Gladly.
First in that list from a recognised journal is no.2. In the words of the author(s) there were no discernible differences compared to a proper diet after one year. In my own words, looking at the data, those on the fad diet were slowing weight loss far more rapidly than those on the real diet. Any sensible projection past one year would assume a continuation of that trend. Back into the words of the author, the trial wasn't nearly good enough to measure the longer term trends (a familiar comment if you read enough of these).
No.3 was a 6 month study, which no.2 has proven to not be nearly long enough for a valid analysis.
No.7 doesn't even specify the length of the study or whether that length was established before the results started coming through. That just stinks of P hacking and I'm amazed it even got published.
17 includes those with diabetes (an important disqualifying factor if you're messing with people's insulin levels, right?) and references another study (can't remember the number in that list) which didn't even compare calorific intake between the two types of diet.
No 5 was for 12 weeks.
At this point I got bored of reading the same lack of evidence over and over. Did you actually read any of those studies or just link to a page full of them?

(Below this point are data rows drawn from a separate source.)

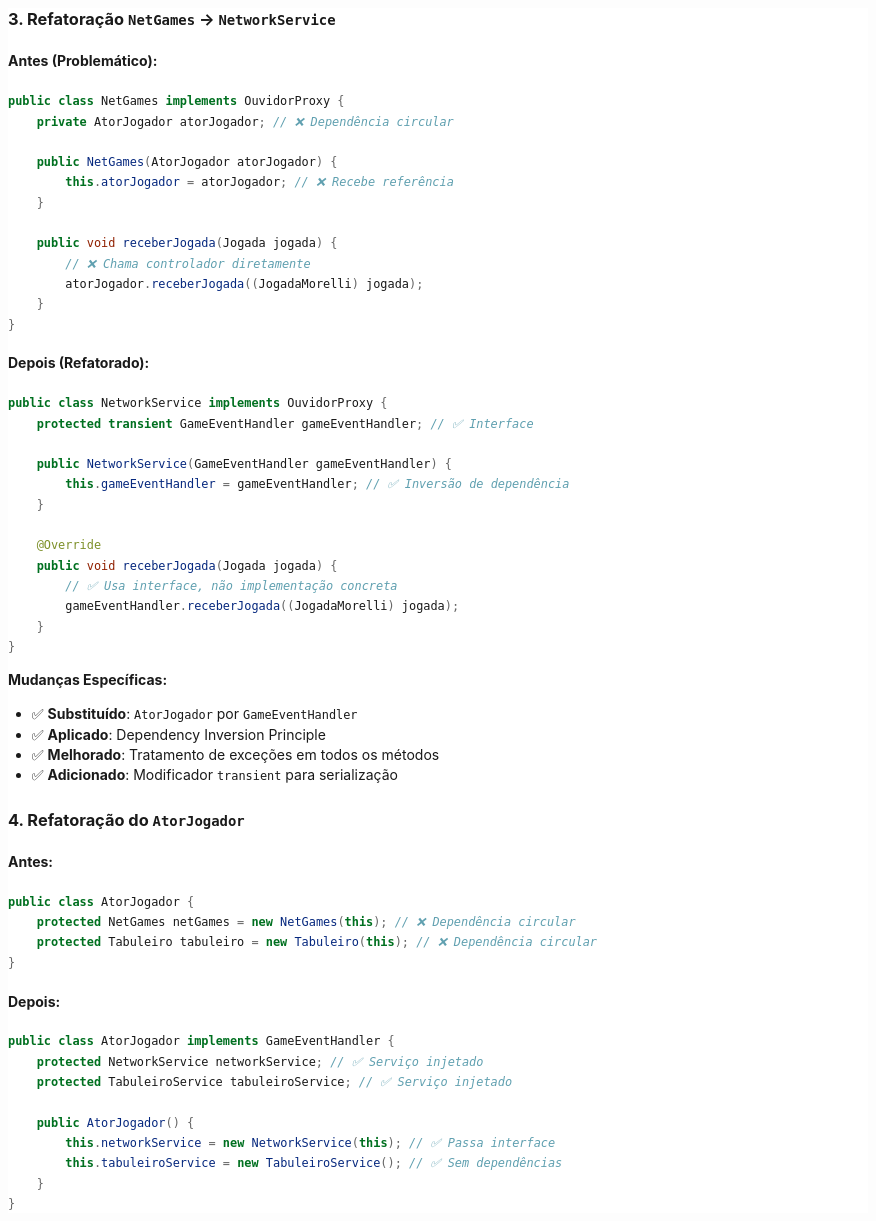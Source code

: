### 3. Refatoração `NetGames` → `NetworkService`

#### **Antes (Problemático):**
```java
public class NetGames implements OuvidorProxy {
    private AtorJogador atorJogador; // ❌ Dependência circular
    
    public NetGames(AtorJogador atorJogador) {
        this.atorJogador = atorJogador; // ❌ Recebe referência
    }
    
    public void receberJogada(Jogada jogada) {
        // ❌ Chama controlador diretamente
        atorJogador.receberJogada((JogadaMorelli) jogada);
    }
}
```

#### **Depois (Refatorado):**
```java
public class NetworkService implements OuvidorProxy {
    protected transient GameEventHandler gameEventHandler; // ✅ Interface
    
    public NetworkService(GameEventHandler gameEventHandler) {
        this.gameEventHandler = gameEventHandler; // ✅ Inversão de dependência
    }
    
    @Override
    public void receberJogada(Jogada jogada) {
        // ✅ Usa interface, não implementação concreta
        gameEventHandler.receberJogada((JogadaMorelli) jogada);
    }
}
```

**Mudanças Específicas:**
- ✅ **Substituído**: `AtorJogador` por `GameEventHandler`
- ✅ **Aplicado**: Dependency Inversion Principle
- ✅ **Melhorado**: Tratamento de exceções em todos os métodos
- ✅ **Adicionado**: Modificador `transient` para serialização

### 4. Refatoração do `AtorJogador`

#### **Antes:**
```java
public class AtorJogador {
    protected NetGames netGames = new NetGames(this); // ❌ Dependência circular
    protected Tabuleiro tabuleiro = new Tabuleiro(this); // ❌ Dependência circular
}
```

#### **Depois:**
```java
public class AtorJogador implements GameEventHandler {
    protected NetworkService networkService; // ✅ Serviço injetado
    protected TabuleiroService tabuleiroService; // ✅ Serviço injetado
    
    public AtorJogador() {
        this.networkService = new NetworkService(this); // ✅ Passa interface
        this.tabuleiroService = new TabuleiroService(); // ✅ Sem dependências
    }
}
```
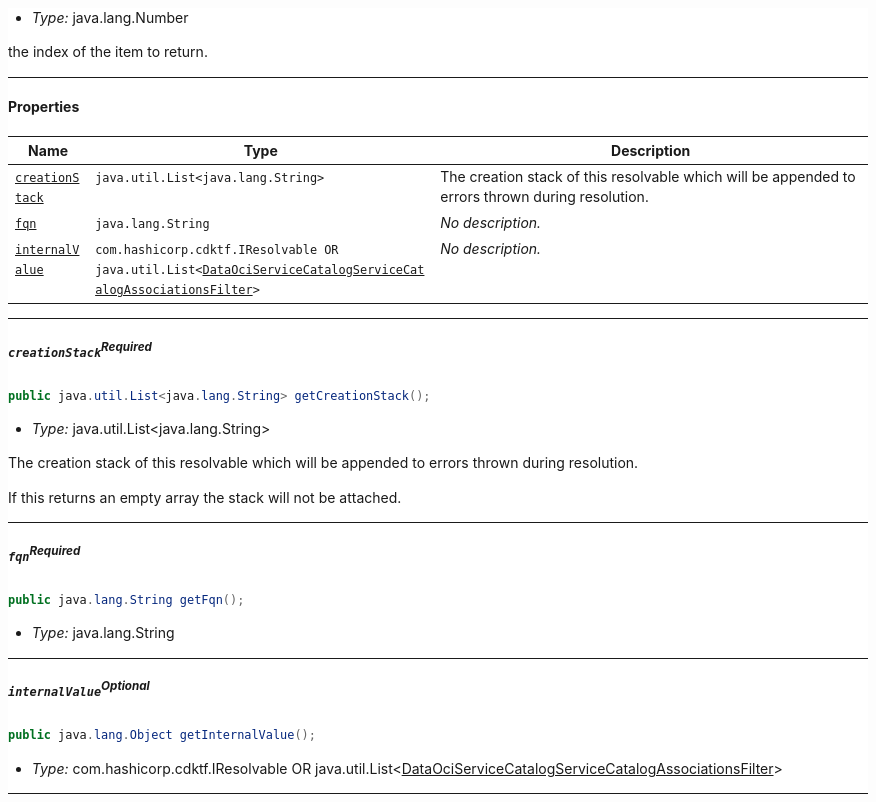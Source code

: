 - *Type:* java.lang.Number

the index of the item to return.

---


#### Properties <a name="Properties" id="Properties"></a>

| **Name** | **Type** | **Description** |
| --- | --- | --- |
| <code><a href="#rhizo-co-terraform-provider-oci.dataOciServiceCatalogServiceCatalogAssociations.DataOciServiceCatalogServiceCatalogAssociationsFilterList.property.creationStack">creationStack</a></code> | <code>java.util.List<java.lang.String></code> | The creation stack of this resolvable which will be appended to errors thrown during resolution. |
| <code><a href="#rhizo-co-terraform-provider-oci.dataOciServiceCatalogServiceCatalogAssociations.DataOciServiceCatalogServiceCatalogAssociationsFilterList.property.fqn">fqn</a></code> | <code>java.lang.String</code> | *No description.* |
| <code><a href="#rhizo-co-terraform-provider-oci.dataOciServiceCatalogServiceCatalogAssociations.DataOciServiceCatalogServiceCatalogAssociationsFilterList.property.internalValue">internalValue</a></code> | <code>com.hashicorp.cdktf.IResolvable OR java.util.List<<a href="#rhizo-co-terraform-provider-oci.dataOciServiceCatalogServiceCatalogAssociations.DataOciServiceCatalogServiceCatalogAssociationsFilter">DataOciServiceCatalogServiceCatalogAssociationsFilter</a>></code> | *No description.* |

---

##### `creationStack`<sup>Required</sup> <a name="creationStack" id="rhizo-co-terraform-provider-oci.dataOciServiceCatalogServiceCatalogAssociations.DataOciServiceCatalogServiceCatalogAssociationsFilterList.property.creationStack"></a>

```java
public java.util.List<java.lang.String> getCreationStack();
```

- *Type:* java.util.List<java.lang.String>

The creation stack of this resolvable which will be appended to errors thrown during resolution.

If this returns an empty array the stack will not be attached.

---

##### `fqn`<sup>Required</sup> <a name="fqn" id="rhizo-co-terraform-provider-oci.dataOciServiceCatalogServiceCatalogAssociations.DataOciServiceCatalogServiceCatalogAssociationsFilterList.property.fqn"></a>

```java
public java.lang.String getFqn();
```

- *Type:* java.lang.String

---

##### `internalValue`<sup>Optional</sup> <a name="internalValue" id="rhizo-co-terraform-provider-oci.dataOciServiceCatalogServiceCatalogAssociations.DataOciServiceCatalogServiceCatalogAssociationsFilterList.property.internalValue"></a>

```java
public java.lang.Object getInternalValue();
```

- *Type:* com.hashicorp.cdktf.IResolvable OR java.util.List<<a href="#rhizo-co-terraform-provider-oci.dataOciServiceCatalogServiceCatalogAssociations.DataOciServiceCatalogServiceCatalogAssociationsFilter">DataOciServiceCatalogServiceCatalogAssociationsFilter</a>>

---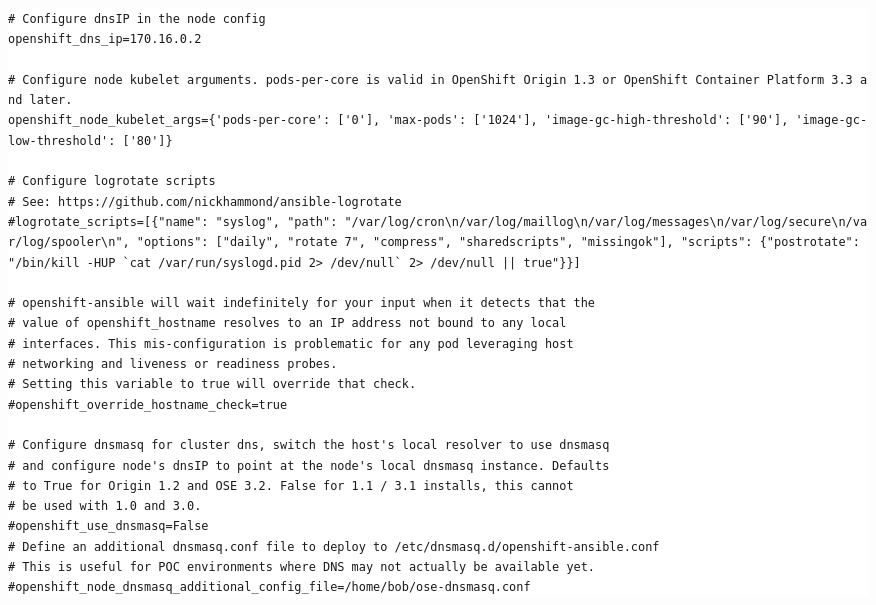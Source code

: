     # Configure dnsIP in the node config
    openshift_dns_ip=170.16.0.2

    # Configure node kubelet arguments. pods-per-core is valid in OpenShift Origin 1.3 or OpenShift Container Platform 3.3 and later.
    openshift_node_kubelet_args={'pods-per-core': ['0'], 'max-pods': ['1024'], 'image-gc-high-threshold': ['90'], 'image-gc-low-threshold': ['80']}

    # Configure logrotate scripts
    # See: https://github.com/nickhammond/ansible-logrotate
    #logrotate_scripts=[{"name": "syslog", "path": "/var/log/cron\n/var/log/maillog\n/var/log/messages\n/var/log/secure\n/var/log/spooler\n", "options": ["daily", "rotate 7", "compress", "sharedscripts", "missingok"], "scripts": {"postrotate": "/bin/kill -HUP `cat /var/run/syslogd.pid 2> /dev/null` 2> /dev/null || true"}}]

    # openshift-ansible will wait indefinitely for your input when it detects that the
    # value of openshift_hostname resolves to an IP address not bound to any local
    # interfaces. This mis-configuration is problematic for any pod leveraging host
    # networking and liveness or readiness probes.
    # Setting this variable to true will override that check.
    #openshift_override_hostname_check=true

    # Configure dnsmasq for cluster dns, switch the host's local resolver to use dnsmasq
    # and configure node's dnsIP to point at the node's local dnsmasq instance. Defaults
    # to True for Origin 1.2 and OSE 3.2. False for 1.1 / 3.1 installs, this cannot
    # be used with 1.0 and 3.0.
    #openshift_use_dnsmasq=False
    # Define an additional dnsmasq.conf file to deploy to /etc/dnsmasq.d/openshift-ansible.conf
    # This is useful for POC environments where DNS may not actually be available yet.
    #openshift_node_dnsmasq_additional_config_file=/home/bob/ose-dnsmasq.conf
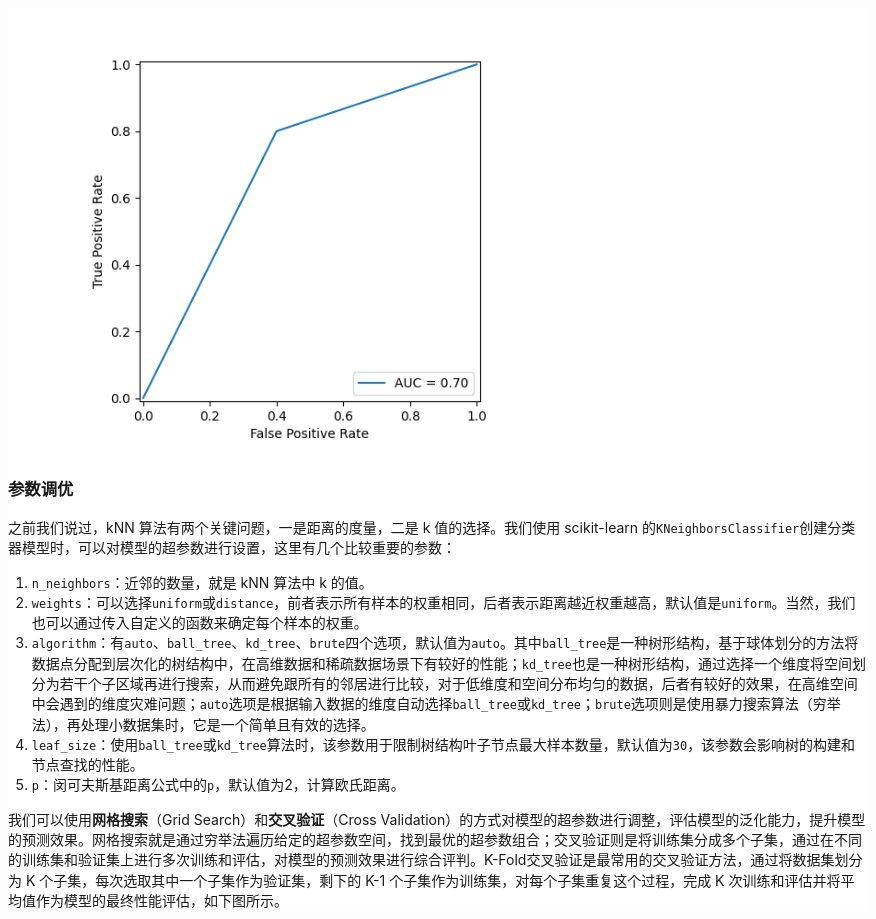 <img src="res/02_ROC_plot.png" style="zoom:92%;">

### 参数调优

之前我们说过，kNN 算法有两个关键问题，一是距离的度量，二是 k 值的选择。我们使用 scikit-learn 的`KNeighborsClassifier`创建分类器模型时，可以对模型的超参数进行设置，这里有几个比较重要的参数：

1. `n_neighbors`：近邻的数量，就是 kNN 算法中 k 的值。
2. `weights`：可以选择`uniform`或`distance`，前者表示所有样本的权重相同，后者表示距离越近权重越高，默认值是`uniform`。当然，我们也可以通过传入自定义的函数来确定每个样本的权重。
3. `algorithm`：有`auto`、`ball_tree`、`kd_tree`、`brute`四个选项，默认值为`auto`。其中`ball_tree`是一种树形结构，基于球体划分的方法将数据点分配到层次化的树结构中，在高维数据和稀疏数据场景下有较好的性能；`kd_tree`也是一种树形结构，通过选择一个维度将空间划分为若干个子区域再进行搜索，从而避免跟所有的邻居进行比较，对于低维度和空间分布均匀的数据，后者有较好的效果，在高维空间中会遇到的维度灾难问题；`auto`选项是根据输入数据的维度自动选择`ball_tree`或`kd_tree`；`brute`选项则是使用暴力搜索算法（穷举法），再处理小数据集时，它是一个简单且有效的选择。
4. `leaf_size`：使用`ball_tree`或`kd_tree`算法时，该参数用于限制树结构叶子节点最大样本数量，默认值为`30`，该参数会影响树的构建和节点查找的性能。
5. `p`：闵可夫斯基距离公式中的`p`，默认值为2，计算欧氏距离。

我们可以使用**网格搜索**（Grid Search）和**交叉验证**（Cross Validation）的方式对模型的超参数进行调整，评估模型的泛化能力，提升模型的预测效果。网格搜索就是通过穷举法遍历给定的超参数空间，找到最优的超参数组合；交叉验证则是将训练集分成多个子集，通过在不同的训练集和验证集上进行多次训练和评估，对模型的预测效果进行综合评判。K-Fold交叉验证是最常用的交叉验证方法，通过将数据集划分为 K 个子集，每次选取其中一个子集作为验证集，剩下的 K-1 个子集作为训练集，对每个子集重复这个过程，完成 K 次训练和评估并将平均值作为模型的最终性能评估，如下图所示。
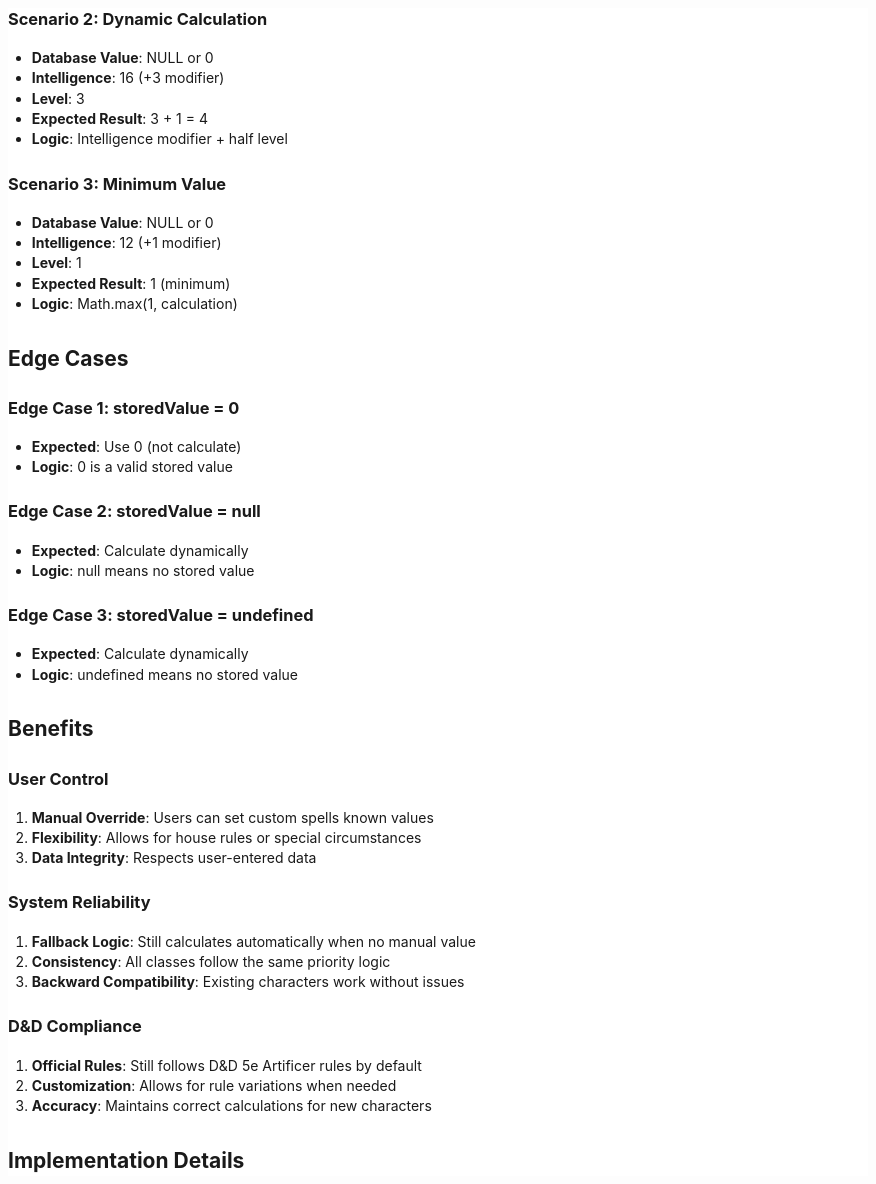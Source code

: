 ### **Scenario 2: Dynamic Calculation**
- **Database Value**: NULL or 0
- **Intelligence**: 16 (+3 modifier)
- **Level**: 3
- **Expected Result**: 3 + 1 = 4
- **Logic**: Intelligence modifier + half level

### **Scenario 3: Minimum Value**
- **Database Value**: NULL or 0
- **Intelligence**: 12 (+1 modifier)
- **Level**: 1
- **Expected Result**: 1 (minimum)
- **Logic**: Math.max(1, calculation)

## Edge Cases

### **Edge Case 1: storedValue = 0**
- **Expected**: Use 0 (not calculate)
- **Logic**: 0 is a valid stored value

### **Edge Case 2: storedValue = null**
- **Expected**: Calculate dynamically
- **Logic**: null means no stored value

### **Edge Case 3: storedValue = undefined**
- **Expected**: Calculate dynamically
- **Logic**: undefined means no stored value

## Benefits

### **User Control**
1. **Manual Override**: Users can set custom spells known values
2. **Flexibility**: Allows for house rules or special circumstances
3. **Data Integrity**: Respects user-entered data

### **System Reliability**
1. **Fallback Logic**: Still calculates automatically when no manual value
2. **Consistency**: All classes follow the same priority logic
3. **Backward Compatibility**: Existing characters work without issues

### **D&D Compliance**
1. **Official Rules**: Still follows D&D 5e Artificer rules by default
2. **Customization**: Allows for rule variations when needed
3. **Accuracy**: Maintains correct calculations for new characters

## Implementation Details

Not a single one that I could find was double blinded, none lasted for any length of time (the 2 year study didn't filter participants) except the one for one year that suggested the fad diet was no better and was showing worse long term trends than the real diet.
If you did read the articles, did you skip to the end and see who they were financed by? That doesn't negate the validity of the trials (the contents do that we'll enough). But the repetition of names leads me to feel that the claim of a single long-term, properly controlled trial being prohibitively expensive is weak, seeing as they can afford to pay for an entire fudgepile of poor studies.